Tous ces acteurs ont signé un communiqué sur lequel il est noté, « la répression qui s’est abattu sur le mouvement Mouwatana, l’emprisonnement de Marzouk Touati, de Saïd Chitour et tant d’autres, nous renseignent sur le non respect des droits et la nature totalitaire du pouvoir ». Selon ce document, l’appel au rassemblement servira la cause du le respect des libertés pour une démocratie authentique pour une Etat de droit pour une Algérie Algérienne et pour la libération de tous les détenus d’opinions en Algérie. En outre le but de commémorer cet événement, « est de relancer une dynamique citoyenne pour la réappropriation des acquis démocratiques, sociaux et des libertés fondamentales chèrement arrachés » souligne le communiqué.
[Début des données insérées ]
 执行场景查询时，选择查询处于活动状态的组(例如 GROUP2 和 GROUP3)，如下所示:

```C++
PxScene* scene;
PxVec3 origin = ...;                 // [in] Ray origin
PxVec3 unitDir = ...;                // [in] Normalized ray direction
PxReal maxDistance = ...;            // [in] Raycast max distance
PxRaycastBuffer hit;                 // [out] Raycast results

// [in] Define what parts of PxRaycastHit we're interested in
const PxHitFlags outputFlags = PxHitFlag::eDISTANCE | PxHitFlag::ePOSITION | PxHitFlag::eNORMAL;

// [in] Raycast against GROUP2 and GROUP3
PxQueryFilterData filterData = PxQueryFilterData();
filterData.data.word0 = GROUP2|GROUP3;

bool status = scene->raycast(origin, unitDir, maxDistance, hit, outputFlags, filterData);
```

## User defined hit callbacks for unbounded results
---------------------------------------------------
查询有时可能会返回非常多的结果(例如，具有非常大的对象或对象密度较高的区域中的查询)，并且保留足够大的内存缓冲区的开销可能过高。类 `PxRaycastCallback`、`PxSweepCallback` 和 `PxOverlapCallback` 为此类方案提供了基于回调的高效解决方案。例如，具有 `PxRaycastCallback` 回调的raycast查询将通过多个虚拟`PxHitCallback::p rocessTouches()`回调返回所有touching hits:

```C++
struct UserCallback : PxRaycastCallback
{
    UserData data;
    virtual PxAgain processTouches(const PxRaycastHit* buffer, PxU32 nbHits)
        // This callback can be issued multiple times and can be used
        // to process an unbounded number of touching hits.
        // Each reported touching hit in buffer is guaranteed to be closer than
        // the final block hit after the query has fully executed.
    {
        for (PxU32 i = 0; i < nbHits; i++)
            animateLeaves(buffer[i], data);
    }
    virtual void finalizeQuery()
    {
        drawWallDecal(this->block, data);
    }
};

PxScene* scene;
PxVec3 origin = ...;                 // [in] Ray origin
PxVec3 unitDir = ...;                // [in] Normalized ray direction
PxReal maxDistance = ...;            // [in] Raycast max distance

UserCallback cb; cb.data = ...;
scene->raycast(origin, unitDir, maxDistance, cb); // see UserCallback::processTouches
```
L’Instance de Coordination de Mouwatana qui a subit la répression lors de ses dernières sorties de sensibilisation, a rendu public aujourd’hui un communiqué, en soulignant que «  la solidarité avec tous les mouvements est aujourd’hui cruciale pour accélérer le départ du régime actuel ». « Le mouvement de protestation du Sud, en particulier à Ouargla, la protestation des retraités de l’armée ou les actions de Mouwatana sur le terrain ont en commun la résistance face à un pouvoir qui réprime les libertés et qui refuse que les Algériens puissent exiger leur dignité » ajoute Mouwatana dans son communiqué. A cet effet, Mouwatana a réaffirmé, sa condamnation sans réserve, du recours à la répression et à l’interdiction des manifestations et affirme son soutien aux revendications des concitoyens du Sud et des retraités de l’armée.

Le parti Jil Jadid, a exprimé dans un communiqué, son soutien aux retraités de l’armée. « Ce sont ces hommes qui avaient fait barrage au terrorisme lorsque le pays en avait besoin. Aujourd’hui, ils sont abandonnés par tous et surtout par ceux qui ont détourné leurs sacrifices pour s’enrichir sans vergogne et sans limite. Le pouvoir est en train de créer une “fitna” à l’intérieur des institutions sécuritaires. En mettant face à face des anciens collègues, il brise la solidarité de corps, introduit le doute au sein des troupes et les démoralise » a lâché Jil Jadid . D »après ce dernier, la répression violente de toute manifestation mènera inexorablement le pays vers une crise sécuritaire.